_ABOUT THIS EXERCISE_
All lines from the start of the listing below through the line containing "The results show" are to be written out again exactly, and no others.

_WORKING DATA_
----------------------------------------
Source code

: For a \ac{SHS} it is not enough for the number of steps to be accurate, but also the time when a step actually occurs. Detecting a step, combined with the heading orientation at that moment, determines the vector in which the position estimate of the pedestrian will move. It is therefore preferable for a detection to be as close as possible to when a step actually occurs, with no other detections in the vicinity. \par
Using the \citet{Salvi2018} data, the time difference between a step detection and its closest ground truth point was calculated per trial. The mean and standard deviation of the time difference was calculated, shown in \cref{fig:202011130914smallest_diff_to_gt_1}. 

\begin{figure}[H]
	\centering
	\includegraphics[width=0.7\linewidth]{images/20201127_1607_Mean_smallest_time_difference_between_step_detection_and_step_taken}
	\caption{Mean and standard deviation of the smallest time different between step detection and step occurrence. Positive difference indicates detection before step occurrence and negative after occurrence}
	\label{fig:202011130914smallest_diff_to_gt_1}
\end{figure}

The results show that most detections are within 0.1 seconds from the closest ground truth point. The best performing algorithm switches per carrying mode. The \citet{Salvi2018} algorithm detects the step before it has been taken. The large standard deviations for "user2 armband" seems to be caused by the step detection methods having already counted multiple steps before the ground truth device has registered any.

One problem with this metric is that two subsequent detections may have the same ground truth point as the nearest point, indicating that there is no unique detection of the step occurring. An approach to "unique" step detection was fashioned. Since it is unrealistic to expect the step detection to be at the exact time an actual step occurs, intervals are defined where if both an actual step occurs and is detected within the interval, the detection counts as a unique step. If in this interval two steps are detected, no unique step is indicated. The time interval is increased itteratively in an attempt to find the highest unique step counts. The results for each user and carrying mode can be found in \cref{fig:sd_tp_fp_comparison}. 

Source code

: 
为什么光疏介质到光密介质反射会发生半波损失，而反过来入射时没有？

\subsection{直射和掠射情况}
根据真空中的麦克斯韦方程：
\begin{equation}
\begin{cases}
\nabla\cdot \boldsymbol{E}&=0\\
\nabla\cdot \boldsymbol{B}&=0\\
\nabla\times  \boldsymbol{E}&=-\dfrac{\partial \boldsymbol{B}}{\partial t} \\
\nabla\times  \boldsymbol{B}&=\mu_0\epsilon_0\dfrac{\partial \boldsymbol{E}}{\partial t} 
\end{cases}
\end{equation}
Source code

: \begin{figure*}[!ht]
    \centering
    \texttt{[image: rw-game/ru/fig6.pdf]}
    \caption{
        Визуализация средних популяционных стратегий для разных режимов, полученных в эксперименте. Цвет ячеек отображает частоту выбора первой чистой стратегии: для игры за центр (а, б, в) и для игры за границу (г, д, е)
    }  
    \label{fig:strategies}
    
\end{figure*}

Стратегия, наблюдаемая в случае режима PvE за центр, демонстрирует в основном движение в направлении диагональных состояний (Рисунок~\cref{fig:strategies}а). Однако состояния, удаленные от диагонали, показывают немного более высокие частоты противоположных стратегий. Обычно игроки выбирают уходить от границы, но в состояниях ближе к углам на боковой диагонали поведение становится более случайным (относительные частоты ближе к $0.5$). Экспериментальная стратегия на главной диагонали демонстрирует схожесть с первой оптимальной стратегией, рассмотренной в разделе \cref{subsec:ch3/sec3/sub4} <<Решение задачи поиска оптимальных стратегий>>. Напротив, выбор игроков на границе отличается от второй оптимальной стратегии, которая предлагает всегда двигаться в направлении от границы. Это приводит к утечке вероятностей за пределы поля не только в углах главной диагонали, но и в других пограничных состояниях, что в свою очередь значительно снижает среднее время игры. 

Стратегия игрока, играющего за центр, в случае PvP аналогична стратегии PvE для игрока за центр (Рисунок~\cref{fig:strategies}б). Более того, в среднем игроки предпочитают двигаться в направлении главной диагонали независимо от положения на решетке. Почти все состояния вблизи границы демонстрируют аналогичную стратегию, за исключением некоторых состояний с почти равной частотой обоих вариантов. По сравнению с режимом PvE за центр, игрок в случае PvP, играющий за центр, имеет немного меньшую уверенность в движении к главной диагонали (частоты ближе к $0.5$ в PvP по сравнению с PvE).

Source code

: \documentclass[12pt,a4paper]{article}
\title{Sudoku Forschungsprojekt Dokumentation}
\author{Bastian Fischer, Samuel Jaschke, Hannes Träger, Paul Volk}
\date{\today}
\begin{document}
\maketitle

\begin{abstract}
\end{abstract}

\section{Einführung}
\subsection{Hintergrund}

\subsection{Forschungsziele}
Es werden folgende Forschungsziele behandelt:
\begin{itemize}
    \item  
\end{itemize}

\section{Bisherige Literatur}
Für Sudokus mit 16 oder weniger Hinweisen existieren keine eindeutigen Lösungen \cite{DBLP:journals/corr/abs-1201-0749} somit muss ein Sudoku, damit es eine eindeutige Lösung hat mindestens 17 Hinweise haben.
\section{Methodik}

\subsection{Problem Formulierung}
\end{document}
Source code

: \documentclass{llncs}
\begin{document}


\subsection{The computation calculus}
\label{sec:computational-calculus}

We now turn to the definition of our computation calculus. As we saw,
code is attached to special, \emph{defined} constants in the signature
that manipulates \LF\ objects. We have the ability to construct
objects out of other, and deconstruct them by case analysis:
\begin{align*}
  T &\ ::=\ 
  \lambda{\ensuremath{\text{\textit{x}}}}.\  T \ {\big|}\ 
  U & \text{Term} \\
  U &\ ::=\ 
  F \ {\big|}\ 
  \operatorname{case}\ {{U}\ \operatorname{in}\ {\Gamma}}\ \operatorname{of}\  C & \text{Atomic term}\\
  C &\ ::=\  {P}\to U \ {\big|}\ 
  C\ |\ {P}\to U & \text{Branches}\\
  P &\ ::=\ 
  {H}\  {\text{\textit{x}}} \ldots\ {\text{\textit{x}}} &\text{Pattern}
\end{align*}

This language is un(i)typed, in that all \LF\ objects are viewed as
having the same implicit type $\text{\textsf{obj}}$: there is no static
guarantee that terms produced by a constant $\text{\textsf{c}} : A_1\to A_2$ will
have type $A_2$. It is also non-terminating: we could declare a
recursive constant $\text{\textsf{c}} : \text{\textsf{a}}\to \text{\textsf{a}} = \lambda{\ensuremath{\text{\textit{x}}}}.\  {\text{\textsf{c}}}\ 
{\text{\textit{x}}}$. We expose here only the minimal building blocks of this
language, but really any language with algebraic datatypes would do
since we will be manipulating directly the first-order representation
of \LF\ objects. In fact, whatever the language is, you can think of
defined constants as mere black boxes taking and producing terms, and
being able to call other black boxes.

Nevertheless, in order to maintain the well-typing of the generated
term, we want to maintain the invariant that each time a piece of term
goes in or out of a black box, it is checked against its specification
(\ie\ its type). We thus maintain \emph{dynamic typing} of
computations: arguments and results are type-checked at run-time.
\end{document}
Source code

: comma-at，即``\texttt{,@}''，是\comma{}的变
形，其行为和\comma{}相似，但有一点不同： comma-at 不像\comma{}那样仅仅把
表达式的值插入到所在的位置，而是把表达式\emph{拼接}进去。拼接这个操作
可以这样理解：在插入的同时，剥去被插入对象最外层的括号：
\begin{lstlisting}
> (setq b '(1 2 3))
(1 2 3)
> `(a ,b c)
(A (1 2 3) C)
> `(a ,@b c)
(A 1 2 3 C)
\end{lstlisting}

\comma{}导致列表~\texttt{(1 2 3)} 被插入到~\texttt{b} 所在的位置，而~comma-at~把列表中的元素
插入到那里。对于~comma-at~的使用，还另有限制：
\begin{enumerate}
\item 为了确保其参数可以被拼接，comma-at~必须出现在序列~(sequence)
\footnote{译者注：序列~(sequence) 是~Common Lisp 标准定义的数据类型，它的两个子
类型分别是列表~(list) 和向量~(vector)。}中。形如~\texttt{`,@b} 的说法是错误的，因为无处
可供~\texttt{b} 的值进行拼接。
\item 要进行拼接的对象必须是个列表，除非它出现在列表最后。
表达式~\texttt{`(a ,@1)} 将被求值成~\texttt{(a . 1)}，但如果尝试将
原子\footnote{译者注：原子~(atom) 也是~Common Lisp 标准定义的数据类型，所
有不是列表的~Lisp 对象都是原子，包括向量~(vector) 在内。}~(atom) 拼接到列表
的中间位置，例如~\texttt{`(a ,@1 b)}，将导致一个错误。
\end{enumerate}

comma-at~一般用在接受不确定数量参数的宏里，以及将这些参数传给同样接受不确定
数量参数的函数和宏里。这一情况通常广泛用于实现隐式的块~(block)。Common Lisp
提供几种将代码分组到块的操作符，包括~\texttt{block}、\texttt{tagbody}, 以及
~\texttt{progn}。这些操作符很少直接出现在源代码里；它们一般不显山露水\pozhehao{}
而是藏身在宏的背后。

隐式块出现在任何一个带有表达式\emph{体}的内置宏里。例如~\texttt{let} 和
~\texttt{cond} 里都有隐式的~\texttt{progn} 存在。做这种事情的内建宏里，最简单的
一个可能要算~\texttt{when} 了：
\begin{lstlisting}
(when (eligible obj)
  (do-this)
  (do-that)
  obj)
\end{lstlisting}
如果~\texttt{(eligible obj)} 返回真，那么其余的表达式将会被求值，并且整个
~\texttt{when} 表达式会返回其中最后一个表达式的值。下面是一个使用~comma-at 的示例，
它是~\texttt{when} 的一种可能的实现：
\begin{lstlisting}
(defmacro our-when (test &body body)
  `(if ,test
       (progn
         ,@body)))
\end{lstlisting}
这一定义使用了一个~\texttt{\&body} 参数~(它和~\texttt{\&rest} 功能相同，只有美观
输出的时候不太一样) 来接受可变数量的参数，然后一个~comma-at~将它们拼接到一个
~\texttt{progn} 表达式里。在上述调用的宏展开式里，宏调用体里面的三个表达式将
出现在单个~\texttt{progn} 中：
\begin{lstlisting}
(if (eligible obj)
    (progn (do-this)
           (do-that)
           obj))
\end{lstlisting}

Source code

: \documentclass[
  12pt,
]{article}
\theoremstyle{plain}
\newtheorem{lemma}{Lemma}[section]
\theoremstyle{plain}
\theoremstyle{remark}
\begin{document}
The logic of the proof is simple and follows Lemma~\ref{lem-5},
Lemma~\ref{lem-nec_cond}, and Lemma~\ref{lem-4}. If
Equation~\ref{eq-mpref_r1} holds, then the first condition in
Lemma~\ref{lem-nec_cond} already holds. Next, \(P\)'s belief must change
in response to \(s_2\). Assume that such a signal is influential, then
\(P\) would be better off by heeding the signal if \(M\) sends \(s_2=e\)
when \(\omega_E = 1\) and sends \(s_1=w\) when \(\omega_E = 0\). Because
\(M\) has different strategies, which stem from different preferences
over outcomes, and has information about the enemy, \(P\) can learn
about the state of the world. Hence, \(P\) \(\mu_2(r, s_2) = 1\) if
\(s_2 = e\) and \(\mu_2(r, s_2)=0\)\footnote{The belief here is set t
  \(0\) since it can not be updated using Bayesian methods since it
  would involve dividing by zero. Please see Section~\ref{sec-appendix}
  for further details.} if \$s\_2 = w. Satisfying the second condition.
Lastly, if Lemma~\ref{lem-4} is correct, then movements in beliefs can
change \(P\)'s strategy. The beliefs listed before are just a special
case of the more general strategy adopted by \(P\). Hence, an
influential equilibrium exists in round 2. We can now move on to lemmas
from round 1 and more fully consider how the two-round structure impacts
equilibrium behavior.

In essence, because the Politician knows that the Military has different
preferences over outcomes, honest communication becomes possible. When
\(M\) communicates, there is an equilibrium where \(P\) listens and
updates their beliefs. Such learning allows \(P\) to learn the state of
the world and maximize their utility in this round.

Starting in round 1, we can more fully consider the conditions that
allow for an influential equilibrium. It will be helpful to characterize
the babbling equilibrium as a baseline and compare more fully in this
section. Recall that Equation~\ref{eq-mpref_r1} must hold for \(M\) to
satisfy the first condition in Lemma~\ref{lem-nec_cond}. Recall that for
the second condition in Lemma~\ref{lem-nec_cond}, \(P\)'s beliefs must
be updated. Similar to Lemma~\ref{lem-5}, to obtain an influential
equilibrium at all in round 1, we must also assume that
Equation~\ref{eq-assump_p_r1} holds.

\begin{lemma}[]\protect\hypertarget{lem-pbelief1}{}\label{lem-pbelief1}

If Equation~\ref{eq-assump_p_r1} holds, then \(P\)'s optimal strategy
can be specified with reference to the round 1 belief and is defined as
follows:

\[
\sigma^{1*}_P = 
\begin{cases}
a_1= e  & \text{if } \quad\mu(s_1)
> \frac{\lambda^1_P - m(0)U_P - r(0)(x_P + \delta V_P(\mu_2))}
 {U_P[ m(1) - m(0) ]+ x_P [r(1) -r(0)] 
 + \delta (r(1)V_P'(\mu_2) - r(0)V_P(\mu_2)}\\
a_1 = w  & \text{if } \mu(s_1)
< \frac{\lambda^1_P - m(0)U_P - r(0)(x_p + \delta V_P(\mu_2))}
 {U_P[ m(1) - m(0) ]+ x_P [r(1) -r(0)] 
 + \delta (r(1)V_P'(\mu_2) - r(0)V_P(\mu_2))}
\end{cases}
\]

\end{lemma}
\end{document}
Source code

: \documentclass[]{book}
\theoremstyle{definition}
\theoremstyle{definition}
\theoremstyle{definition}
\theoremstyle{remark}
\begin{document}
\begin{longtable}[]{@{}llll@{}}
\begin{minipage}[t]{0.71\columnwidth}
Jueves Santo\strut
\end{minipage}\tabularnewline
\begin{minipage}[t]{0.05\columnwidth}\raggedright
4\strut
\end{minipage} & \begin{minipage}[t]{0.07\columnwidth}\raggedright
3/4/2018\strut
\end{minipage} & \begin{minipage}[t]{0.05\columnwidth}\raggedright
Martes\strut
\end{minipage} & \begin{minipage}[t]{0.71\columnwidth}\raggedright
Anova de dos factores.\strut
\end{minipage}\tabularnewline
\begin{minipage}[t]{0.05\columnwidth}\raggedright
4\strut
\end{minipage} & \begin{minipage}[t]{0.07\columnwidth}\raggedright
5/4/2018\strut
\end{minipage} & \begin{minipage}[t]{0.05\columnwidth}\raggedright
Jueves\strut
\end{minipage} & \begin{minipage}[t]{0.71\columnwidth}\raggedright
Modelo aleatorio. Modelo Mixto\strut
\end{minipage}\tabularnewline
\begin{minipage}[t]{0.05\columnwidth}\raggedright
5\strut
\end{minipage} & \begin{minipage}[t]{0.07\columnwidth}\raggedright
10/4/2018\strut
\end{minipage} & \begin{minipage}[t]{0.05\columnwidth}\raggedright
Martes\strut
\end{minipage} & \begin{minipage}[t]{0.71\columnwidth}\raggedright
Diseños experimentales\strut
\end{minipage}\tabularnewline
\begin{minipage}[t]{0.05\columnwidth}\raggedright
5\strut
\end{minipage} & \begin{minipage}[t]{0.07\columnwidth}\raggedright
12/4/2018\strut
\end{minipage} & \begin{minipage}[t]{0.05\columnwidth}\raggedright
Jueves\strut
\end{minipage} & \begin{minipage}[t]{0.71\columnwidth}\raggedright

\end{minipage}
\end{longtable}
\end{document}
----------------------------------------
_YOUR SOLUTION_
Source code

: For a \ac{SHS} it is not enough for the number of steps to be accurate, but also the time when a step actually occurs. Detecting a step, combined with the heading orientation at that moment, determines the vector in which the position estimate of the pedestrian will move. It is therefore preferable for a detection to be as close as possible to when a step actually occurs, with no other detections in the vicinity. \par
Using the \citet{Salvi2018} data, the time difference between a step detection and its closest ground truth point was calculated per trial. The mean and standard deviation of the time difference was calculated, shown in \cref{fig:202011130914smallest_diff_to_gt_1}. 

\begin{figure}[H]
	\centering
	\includegraphics[width=0.7\linewidth]{images/20201127_1607_Mean_smallest_time_difference_between_step_detection_and_step_taken}
	\caption{Mean and standard deviation of the smallest time different between step detection and step occurrence. Positive difference indicates detection before step occurrence and negative after occurrence}
	\label{fig:202011130914smallest_diff_to_gt_1}
\end{figure}

The results show that most detections are within 0.1 seconds from the closest ground truth point. The best performing algorithm switches per carrying mode. The \citet{Salvi2018} algorithm detects the step before it has been taken. The large standard deviations for "user2 armband" seems to be caused by the step detection methods having already counted multiple steps before the ground truth device has registered any.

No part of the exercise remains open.